┌──

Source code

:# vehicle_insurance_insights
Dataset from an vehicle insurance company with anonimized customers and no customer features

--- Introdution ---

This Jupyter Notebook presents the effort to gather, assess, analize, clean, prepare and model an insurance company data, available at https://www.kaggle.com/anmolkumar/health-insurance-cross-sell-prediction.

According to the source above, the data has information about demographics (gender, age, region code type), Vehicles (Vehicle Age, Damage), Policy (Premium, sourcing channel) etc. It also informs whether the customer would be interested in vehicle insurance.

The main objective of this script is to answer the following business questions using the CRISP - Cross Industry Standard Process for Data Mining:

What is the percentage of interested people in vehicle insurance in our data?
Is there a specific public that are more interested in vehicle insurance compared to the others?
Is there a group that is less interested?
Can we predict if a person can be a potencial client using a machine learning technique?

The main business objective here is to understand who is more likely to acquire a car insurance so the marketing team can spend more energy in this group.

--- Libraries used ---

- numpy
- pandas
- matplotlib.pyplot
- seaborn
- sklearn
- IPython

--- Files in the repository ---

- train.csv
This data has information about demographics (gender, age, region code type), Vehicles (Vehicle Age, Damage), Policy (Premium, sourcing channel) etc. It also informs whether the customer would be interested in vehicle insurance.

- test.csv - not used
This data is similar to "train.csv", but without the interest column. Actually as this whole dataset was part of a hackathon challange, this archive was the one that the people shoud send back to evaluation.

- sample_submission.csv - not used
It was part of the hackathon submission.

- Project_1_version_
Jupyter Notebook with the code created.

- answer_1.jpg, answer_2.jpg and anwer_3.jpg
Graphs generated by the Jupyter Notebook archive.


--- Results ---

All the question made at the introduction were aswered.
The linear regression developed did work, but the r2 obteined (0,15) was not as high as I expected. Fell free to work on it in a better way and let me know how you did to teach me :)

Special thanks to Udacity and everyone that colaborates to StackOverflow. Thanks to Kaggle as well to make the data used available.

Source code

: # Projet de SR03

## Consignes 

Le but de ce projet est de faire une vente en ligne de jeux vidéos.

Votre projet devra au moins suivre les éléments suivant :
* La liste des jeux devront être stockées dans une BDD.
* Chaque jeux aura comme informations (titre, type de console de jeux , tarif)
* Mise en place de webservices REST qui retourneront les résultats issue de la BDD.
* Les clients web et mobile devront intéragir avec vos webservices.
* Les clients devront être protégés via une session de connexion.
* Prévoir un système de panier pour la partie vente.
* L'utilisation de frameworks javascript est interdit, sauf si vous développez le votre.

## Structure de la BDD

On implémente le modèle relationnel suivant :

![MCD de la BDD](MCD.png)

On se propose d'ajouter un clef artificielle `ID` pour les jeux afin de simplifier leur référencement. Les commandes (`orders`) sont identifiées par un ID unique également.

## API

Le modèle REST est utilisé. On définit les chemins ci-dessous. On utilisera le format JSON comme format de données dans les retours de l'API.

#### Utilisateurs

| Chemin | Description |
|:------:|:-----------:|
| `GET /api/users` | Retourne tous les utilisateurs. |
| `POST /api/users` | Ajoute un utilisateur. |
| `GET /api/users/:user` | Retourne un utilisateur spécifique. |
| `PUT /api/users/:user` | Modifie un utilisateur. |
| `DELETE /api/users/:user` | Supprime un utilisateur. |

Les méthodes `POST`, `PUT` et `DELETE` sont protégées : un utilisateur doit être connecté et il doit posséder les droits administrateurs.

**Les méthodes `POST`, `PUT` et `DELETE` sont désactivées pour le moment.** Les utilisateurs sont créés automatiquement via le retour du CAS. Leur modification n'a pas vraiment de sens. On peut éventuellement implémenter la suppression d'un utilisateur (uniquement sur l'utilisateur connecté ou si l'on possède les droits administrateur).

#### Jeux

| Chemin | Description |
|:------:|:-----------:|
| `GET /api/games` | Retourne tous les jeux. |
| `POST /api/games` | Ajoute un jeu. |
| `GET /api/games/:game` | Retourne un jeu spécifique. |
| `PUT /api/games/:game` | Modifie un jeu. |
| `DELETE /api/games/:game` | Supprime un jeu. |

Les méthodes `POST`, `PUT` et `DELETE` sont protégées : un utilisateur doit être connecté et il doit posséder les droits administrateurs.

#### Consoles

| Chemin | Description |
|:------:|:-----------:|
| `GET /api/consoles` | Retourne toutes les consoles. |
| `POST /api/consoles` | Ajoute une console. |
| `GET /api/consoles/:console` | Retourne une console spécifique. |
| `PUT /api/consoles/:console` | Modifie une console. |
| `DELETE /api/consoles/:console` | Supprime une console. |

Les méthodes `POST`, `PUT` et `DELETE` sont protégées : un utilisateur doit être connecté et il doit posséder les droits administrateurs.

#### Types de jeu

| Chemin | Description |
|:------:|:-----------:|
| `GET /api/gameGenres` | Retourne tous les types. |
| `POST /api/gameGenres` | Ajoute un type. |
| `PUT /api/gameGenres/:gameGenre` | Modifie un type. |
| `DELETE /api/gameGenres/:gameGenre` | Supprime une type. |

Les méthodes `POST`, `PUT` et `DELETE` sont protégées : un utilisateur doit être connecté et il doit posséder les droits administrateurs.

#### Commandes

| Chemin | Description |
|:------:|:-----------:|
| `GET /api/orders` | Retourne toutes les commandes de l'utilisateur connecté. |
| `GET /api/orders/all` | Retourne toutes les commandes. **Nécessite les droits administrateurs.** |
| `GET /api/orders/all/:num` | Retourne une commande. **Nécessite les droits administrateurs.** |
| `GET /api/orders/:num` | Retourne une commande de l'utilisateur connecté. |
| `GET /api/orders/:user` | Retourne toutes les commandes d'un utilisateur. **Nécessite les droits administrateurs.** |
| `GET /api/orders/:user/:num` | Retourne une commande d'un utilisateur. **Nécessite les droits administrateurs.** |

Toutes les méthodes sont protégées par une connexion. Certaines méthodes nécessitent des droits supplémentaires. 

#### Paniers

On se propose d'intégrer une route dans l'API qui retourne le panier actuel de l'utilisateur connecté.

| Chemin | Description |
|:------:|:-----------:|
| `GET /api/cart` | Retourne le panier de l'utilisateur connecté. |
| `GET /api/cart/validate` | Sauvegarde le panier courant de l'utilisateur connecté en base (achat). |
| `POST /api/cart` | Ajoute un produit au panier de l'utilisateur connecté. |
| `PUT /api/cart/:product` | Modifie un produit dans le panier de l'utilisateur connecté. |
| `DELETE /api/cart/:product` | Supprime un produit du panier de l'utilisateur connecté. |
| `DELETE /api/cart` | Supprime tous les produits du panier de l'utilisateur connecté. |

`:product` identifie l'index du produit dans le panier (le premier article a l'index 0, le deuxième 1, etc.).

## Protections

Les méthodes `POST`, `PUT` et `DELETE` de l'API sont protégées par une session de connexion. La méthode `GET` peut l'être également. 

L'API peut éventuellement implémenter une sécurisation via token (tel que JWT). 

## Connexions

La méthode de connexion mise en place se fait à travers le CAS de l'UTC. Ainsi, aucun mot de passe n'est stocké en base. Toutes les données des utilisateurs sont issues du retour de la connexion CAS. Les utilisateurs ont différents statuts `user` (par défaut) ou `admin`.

└──

* WHAT YOU NEED TO DO: Set apart and copy each line of the records that holds the word "modèle".

* WRITTEN RESPONSE:
On implémente le modèle relationnel suivant :
Le modèle REST est utilisé. On définit les chemins ci-dessous. On utilisera le format JSON comme format de données dans les retours de l'API.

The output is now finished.